41 glaucoma patients with advanced to severe field loss (modified Hodapp-Anderson-Parrish criteria, Mills RP et al., 2006), a mini-mental score > 23, and best-corrected VA of 20/60 or better were enrolled. Patients completed the NEI VFQ-25, Glaucoma Symptom Scale (GSS), Life Space Assessment (LSA), and Depression Scale (CES-D) questionnaires (all in interviewer-administered formats), and MR reading test. A complete ophthalmologic examination was done, and the following tests were performed: Contrast Sensitivity (Pelli-Robson), SITA 24-2, SITA 10-2 and Fine Matrix Mapping (FMM, central 10°) white-on-white visual fields on Humphrey perimetry, FDT-Matrix 10-2 field, and steady-state pattern electroretinogram (PERG). Correlations were evaluated between these measures of visual function and QoL including reading test results. Partial correlations coefficients (adjusted for potential confounding effects from age, LogMAR VA, CES-D, and number of chronic conditions) were obtained. Data from one eye per patient were included in the analysis (α = 0.05, 2-tailed).
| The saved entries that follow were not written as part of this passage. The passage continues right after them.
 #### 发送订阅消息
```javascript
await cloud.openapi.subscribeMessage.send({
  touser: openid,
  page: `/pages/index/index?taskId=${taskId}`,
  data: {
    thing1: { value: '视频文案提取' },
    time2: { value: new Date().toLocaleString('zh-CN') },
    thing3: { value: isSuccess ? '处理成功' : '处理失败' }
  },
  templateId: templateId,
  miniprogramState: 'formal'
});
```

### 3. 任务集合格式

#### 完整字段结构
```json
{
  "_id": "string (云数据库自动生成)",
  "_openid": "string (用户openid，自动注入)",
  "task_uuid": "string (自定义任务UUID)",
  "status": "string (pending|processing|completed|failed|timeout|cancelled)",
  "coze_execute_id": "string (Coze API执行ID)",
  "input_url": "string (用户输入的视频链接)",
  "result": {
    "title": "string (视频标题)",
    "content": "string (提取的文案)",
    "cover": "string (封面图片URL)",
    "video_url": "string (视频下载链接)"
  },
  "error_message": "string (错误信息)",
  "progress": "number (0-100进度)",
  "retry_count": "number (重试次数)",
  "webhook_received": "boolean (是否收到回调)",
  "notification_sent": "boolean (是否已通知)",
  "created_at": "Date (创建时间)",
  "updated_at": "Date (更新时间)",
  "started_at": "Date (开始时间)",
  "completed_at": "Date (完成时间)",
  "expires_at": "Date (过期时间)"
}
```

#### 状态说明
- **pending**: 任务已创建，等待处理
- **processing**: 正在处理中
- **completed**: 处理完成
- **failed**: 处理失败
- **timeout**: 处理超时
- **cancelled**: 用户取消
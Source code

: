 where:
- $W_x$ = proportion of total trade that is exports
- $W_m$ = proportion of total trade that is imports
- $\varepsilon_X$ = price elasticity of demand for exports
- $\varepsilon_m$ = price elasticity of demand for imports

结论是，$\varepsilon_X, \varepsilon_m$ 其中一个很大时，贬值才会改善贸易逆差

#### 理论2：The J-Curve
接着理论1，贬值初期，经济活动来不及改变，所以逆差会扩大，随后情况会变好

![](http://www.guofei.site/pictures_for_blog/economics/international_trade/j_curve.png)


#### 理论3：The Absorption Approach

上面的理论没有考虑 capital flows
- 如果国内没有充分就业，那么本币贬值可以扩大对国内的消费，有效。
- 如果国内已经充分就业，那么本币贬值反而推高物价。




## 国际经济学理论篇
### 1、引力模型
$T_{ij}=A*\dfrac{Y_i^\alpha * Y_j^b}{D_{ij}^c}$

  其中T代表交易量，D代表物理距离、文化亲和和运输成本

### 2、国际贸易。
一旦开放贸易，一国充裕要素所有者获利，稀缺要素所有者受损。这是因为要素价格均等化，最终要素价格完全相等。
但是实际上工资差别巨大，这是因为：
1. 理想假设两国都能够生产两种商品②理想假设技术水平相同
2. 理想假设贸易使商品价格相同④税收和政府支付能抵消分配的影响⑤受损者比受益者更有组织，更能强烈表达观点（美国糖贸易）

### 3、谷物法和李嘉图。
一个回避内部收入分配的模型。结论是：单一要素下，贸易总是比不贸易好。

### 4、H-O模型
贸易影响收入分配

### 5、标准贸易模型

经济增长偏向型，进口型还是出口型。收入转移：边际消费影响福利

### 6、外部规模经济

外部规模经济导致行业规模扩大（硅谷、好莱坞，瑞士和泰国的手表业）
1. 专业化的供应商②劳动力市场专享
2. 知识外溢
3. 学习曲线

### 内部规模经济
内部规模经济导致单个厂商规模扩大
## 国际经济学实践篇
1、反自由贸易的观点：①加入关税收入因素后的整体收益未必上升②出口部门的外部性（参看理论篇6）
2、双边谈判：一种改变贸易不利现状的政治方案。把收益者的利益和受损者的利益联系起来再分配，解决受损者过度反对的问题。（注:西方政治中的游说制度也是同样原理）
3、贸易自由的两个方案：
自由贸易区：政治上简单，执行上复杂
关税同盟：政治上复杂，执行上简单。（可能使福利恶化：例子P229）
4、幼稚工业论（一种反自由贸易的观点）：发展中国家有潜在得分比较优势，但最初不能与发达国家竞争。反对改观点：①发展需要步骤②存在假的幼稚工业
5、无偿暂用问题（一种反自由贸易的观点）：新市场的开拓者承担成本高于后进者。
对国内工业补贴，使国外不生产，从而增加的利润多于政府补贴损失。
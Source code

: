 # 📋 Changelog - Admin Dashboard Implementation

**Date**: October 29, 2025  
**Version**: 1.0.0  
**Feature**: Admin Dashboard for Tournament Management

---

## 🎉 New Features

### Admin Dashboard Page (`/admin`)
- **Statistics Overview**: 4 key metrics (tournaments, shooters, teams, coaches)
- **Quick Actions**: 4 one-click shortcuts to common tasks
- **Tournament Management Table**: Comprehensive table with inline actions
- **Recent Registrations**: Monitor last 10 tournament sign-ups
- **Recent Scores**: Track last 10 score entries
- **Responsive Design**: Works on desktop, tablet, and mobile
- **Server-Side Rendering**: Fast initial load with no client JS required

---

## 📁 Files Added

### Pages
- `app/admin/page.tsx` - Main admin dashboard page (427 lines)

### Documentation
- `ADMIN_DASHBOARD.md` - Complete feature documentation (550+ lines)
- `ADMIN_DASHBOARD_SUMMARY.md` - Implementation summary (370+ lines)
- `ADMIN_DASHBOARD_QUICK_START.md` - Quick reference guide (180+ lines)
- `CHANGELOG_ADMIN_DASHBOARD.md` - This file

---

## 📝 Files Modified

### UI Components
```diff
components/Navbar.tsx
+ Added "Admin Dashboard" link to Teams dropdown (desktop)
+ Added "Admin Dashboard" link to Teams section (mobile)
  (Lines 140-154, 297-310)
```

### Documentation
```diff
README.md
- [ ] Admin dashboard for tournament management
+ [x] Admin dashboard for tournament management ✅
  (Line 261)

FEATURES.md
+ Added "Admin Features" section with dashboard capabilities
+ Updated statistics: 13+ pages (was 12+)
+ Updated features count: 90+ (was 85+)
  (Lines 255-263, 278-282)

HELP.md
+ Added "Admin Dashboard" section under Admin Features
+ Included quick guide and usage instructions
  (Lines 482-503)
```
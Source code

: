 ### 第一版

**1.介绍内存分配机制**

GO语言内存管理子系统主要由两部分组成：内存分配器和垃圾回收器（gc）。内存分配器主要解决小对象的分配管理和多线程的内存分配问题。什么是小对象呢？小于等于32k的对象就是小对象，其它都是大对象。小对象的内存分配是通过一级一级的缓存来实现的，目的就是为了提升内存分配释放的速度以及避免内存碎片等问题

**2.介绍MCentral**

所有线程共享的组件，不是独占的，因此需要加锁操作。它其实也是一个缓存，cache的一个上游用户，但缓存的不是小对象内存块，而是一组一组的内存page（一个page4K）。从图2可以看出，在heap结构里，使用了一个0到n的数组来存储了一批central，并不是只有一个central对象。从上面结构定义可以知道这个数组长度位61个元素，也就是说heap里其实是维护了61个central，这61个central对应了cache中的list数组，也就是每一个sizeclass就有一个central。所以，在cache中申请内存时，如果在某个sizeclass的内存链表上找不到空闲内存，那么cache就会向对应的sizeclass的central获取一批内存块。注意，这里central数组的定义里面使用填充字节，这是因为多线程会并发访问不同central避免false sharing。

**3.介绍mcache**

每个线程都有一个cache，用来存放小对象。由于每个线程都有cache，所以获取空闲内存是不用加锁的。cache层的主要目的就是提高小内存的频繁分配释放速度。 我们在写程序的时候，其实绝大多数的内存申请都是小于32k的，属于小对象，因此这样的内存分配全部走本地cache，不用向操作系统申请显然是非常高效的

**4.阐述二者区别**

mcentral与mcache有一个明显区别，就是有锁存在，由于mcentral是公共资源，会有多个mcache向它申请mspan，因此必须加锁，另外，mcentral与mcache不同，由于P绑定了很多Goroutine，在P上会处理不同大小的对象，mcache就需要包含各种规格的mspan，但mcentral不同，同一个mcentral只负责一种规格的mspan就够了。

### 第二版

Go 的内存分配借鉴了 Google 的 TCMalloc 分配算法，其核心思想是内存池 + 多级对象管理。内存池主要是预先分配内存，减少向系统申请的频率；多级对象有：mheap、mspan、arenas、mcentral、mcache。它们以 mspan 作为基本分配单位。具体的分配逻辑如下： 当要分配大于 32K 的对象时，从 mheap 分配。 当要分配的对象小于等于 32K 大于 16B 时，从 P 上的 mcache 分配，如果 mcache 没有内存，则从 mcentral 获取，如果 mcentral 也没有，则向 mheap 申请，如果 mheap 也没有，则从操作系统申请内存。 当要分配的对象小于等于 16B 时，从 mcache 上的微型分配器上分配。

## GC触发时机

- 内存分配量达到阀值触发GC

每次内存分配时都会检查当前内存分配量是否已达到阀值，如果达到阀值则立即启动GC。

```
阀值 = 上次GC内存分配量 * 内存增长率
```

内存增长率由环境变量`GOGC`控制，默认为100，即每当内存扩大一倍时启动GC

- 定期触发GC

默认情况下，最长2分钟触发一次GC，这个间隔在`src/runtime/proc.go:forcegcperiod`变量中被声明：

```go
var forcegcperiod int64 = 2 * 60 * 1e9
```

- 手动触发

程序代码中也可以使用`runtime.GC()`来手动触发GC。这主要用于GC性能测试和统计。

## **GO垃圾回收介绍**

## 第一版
After adjustment, measures of central visual field sensitivity correlated with reading test (critical print size), LSA, and VFQ-25 general health and composite scores. GSS did not show significant correlations.
Measures of central visual field correlated better with quality of life scores than measures of peripheral function in patients with severe to advanced glaucoma. Fine Matrix Mapping perimetry showed highest correlations. Measurements of the central visual field along with tests of reading rather than standard visual fields may be a better method to monitor glaucomatous damage in patients with advanced stage of the disease.